======== TASK INPUTS ========

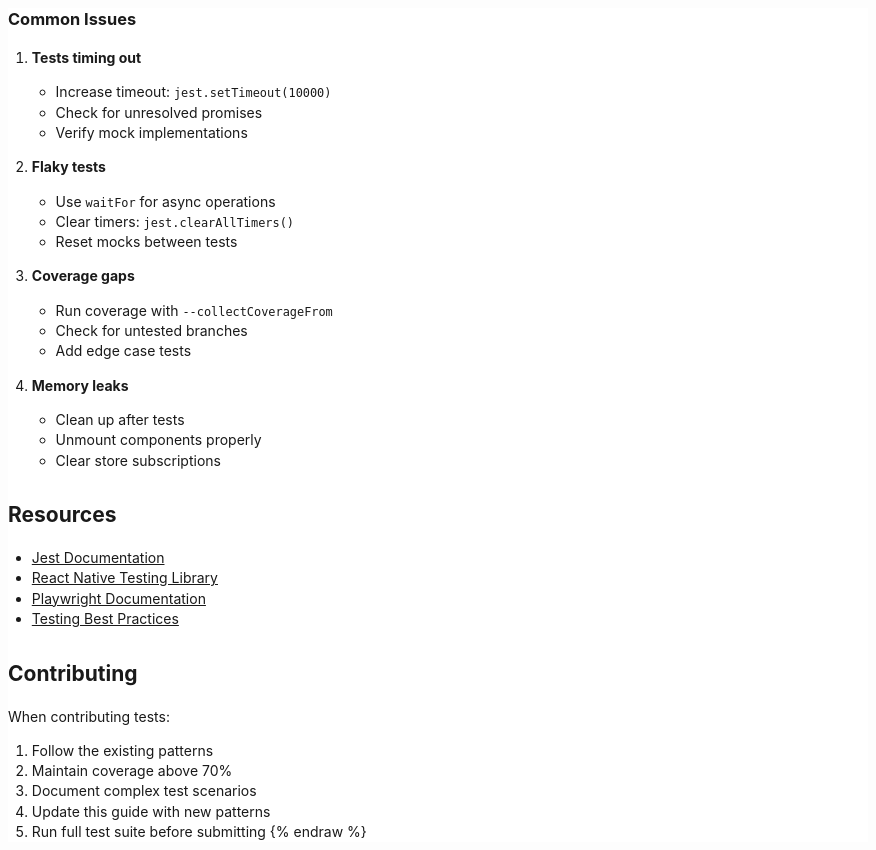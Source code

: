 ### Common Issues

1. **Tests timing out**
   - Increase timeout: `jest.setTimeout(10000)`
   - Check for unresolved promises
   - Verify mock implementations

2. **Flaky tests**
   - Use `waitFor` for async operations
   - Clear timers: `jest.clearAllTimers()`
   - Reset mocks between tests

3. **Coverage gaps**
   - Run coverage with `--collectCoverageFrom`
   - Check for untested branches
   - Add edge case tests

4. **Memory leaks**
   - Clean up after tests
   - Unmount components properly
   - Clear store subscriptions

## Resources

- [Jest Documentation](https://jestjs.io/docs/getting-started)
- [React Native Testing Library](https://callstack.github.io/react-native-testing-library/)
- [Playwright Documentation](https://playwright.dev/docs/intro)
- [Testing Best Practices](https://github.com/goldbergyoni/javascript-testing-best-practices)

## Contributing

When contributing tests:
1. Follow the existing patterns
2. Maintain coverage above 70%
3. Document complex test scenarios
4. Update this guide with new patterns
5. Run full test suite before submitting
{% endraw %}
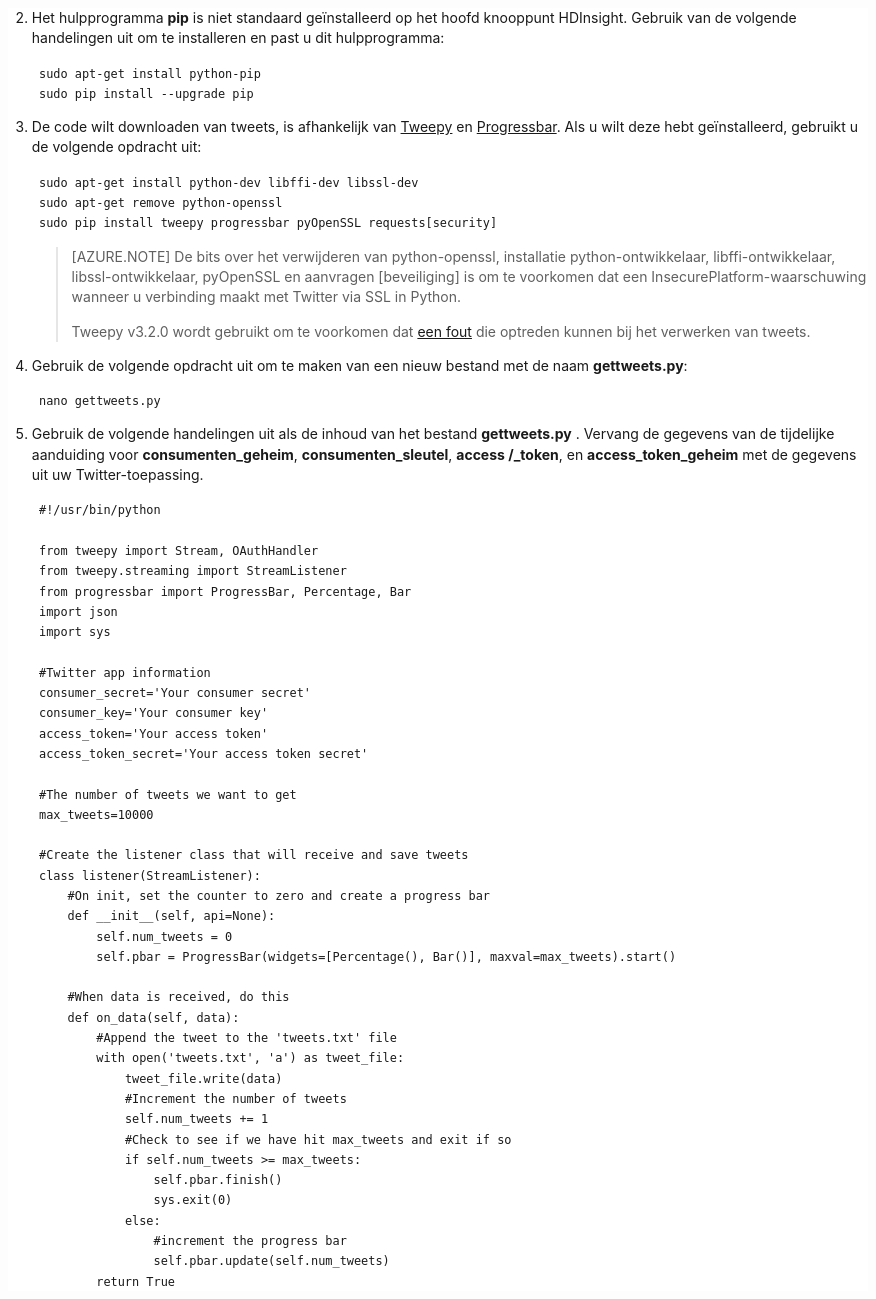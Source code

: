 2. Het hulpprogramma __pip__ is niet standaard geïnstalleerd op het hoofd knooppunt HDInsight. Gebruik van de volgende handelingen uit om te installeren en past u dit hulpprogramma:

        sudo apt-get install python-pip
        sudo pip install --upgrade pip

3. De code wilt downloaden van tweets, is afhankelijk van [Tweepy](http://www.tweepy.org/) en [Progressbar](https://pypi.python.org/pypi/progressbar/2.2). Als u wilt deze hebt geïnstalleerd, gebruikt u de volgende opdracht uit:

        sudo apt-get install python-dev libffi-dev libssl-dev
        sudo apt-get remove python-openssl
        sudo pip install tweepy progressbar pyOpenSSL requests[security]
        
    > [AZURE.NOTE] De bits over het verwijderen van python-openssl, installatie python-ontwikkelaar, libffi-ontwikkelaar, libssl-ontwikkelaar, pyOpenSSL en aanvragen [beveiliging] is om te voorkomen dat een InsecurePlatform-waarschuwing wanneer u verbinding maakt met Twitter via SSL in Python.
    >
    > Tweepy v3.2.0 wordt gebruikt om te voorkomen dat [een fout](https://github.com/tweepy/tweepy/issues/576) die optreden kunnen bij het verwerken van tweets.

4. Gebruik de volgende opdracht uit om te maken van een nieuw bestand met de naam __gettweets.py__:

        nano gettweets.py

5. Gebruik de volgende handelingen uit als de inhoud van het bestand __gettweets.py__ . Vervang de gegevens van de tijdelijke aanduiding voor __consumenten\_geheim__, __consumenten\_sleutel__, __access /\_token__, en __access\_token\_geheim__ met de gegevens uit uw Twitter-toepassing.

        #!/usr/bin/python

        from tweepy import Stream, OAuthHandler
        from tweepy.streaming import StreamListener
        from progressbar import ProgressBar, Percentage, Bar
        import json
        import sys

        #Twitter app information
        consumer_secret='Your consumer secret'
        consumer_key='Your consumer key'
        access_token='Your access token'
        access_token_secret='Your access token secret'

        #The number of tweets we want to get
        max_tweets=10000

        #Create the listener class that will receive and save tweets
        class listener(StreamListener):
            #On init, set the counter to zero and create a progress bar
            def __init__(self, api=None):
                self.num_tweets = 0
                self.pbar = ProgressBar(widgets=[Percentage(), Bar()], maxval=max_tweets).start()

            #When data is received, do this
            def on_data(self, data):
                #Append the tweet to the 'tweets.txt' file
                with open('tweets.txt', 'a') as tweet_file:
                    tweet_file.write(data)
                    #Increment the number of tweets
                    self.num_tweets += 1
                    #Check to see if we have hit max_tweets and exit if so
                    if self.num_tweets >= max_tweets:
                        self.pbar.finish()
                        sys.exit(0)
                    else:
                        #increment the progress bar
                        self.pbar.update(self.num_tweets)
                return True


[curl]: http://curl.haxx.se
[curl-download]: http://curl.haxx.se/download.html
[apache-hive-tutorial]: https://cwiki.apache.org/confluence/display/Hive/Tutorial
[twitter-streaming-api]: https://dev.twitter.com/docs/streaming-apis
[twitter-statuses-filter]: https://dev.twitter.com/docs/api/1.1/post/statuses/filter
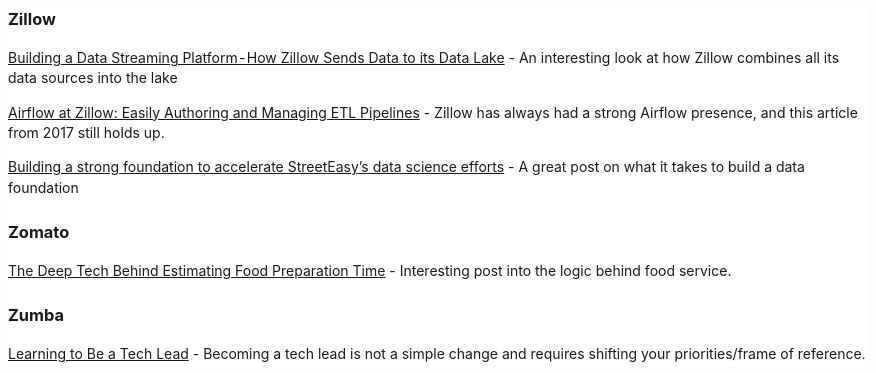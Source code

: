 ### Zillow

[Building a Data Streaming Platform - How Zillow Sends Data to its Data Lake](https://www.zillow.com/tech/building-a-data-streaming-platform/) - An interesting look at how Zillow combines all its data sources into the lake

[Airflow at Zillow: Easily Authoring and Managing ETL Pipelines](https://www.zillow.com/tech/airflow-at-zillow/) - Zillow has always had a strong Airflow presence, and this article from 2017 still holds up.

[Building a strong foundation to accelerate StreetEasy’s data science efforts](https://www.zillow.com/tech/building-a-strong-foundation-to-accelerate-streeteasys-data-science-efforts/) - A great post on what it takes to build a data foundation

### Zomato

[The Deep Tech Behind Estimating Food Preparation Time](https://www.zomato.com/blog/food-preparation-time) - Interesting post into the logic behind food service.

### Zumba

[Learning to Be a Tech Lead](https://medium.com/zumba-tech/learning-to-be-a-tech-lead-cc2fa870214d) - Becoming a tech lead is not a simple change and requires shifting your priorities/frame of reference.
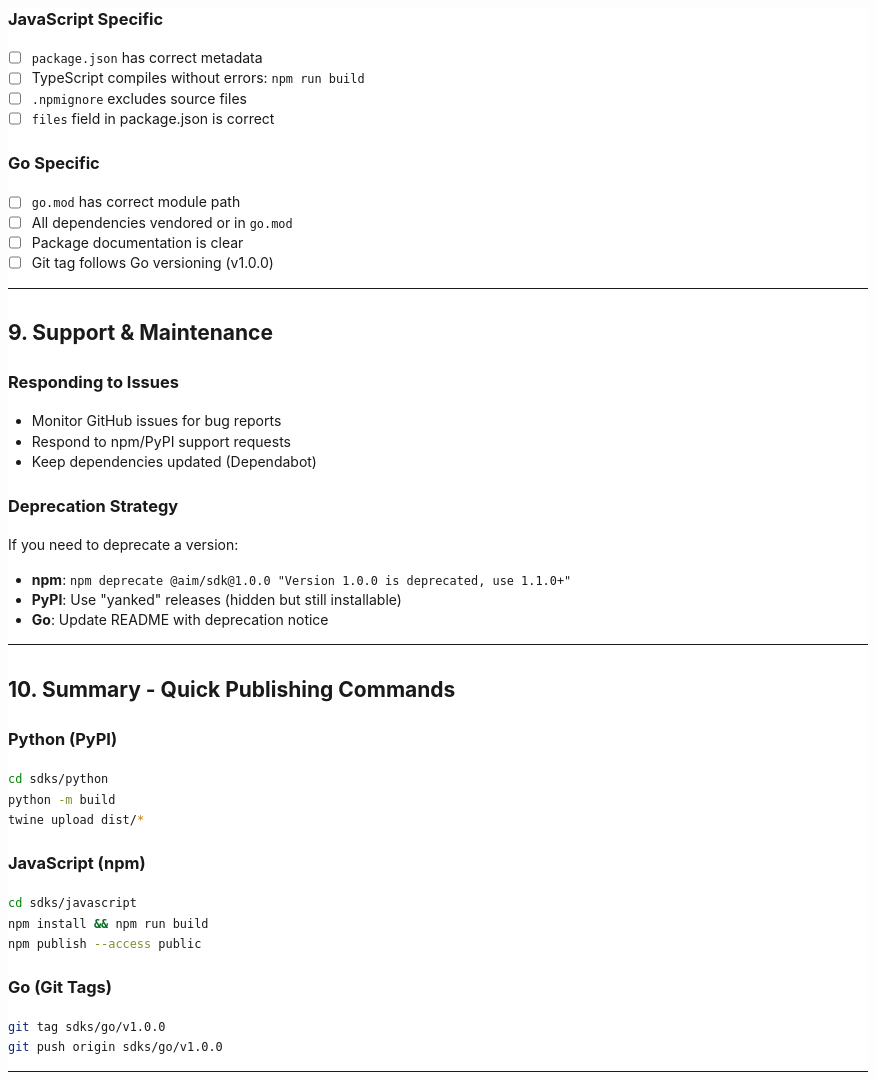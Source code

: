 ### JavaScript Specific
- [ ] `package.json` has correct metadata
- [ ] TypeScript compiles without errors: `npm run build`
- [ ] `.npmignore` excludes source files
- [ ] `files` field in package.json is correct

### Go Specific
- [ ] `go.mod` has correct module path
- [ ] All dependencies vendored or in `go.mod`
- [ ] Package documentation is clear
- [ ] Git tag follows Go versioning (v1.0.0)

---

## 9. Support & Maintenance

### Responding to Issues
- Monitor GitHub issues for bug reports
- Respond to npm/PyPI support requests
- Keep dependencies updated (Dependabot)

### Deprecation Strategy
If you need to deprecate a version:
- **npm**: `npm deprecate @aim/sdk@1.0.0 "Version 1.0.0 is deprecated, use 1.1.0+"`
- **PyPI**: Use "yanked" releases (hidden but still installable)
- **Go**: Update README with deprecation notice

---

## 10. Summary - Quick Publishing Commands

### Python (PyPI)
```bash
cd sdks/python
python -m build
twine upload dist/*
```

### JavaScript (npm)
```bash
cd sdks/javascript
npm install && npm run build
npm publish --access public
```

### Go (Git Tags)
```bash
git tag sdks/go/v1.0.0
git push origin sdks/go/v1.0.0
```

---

========

> **THE PROBLEM**:
Print out the entries above word for word from the first line to the line containing "sudo pip install tweepy", both included, omitting the pictures.

> **TASK ANSWER**:
Source code

: ### Common Issues

1. **Tests timing out**
   - Increase timeout: `jest.setTimeout(10000)`
   - Check for unresolved promises
   - Verify mock implementations

2. **Flaky tests**
   - Use `waitFor` for async operations
   - Clear timers: `jest.clearAllTimers()`
   - Reset mocks between tests

3. **Coverage gaps**
   - Run coverage with `--collectCoverageFrom`
   - Check for untested branches
   - Add edge case tests

4. **Memory leaks**
   - Clean up after tests
   - Unmount components properly
   - Clear store subscriptions

## Resources

- [Jest Documentation](https://jestjs.io/docs/getting-started)
- [React Native Testing Library](https://callstack.github.io/react-native-testing-library/)
- [Playwright Documentation](https://playwright.dev/docs/intro)
- [Testing Best Practices](https://github.com/goldbergyoni/javascript-testing-best-practices)

## Contributing

When contributing tests:
1. Follow the existing patterns
2. Maintain coverage above 70%
3. Document complex test scenarios
4. Update this guide with new patterns
5. Run full test suite before submitting
{% endraw %}
Source code

: 2. Het hulpprogramma __pip__ is niet standaard geïnstalleerd op het hoofd knooppunt HDInsight. Gebruik van de volgende handelingen uit om te installeren en past u dit hulpprogramma:

        sudo apt-get install python-pip
        sudo pip install --upgrade pip

3. De code wilt downloaden van tweets, is afhankelijk van [Tweepy](http://www.tweepy.org/) en [Progressbar](https://pypi.python.org/pypi/progressbar/2.2). Als u wilt deze hebt geïnstalleerd, gebruikt u de volgende opdracht uit:

        sudo apt-get install python-dev libffi-dev libssl-dev
        sudo apt-get remove python-openssl
        sudo pip install tweepy progressbar pyOpenSSL requests[security]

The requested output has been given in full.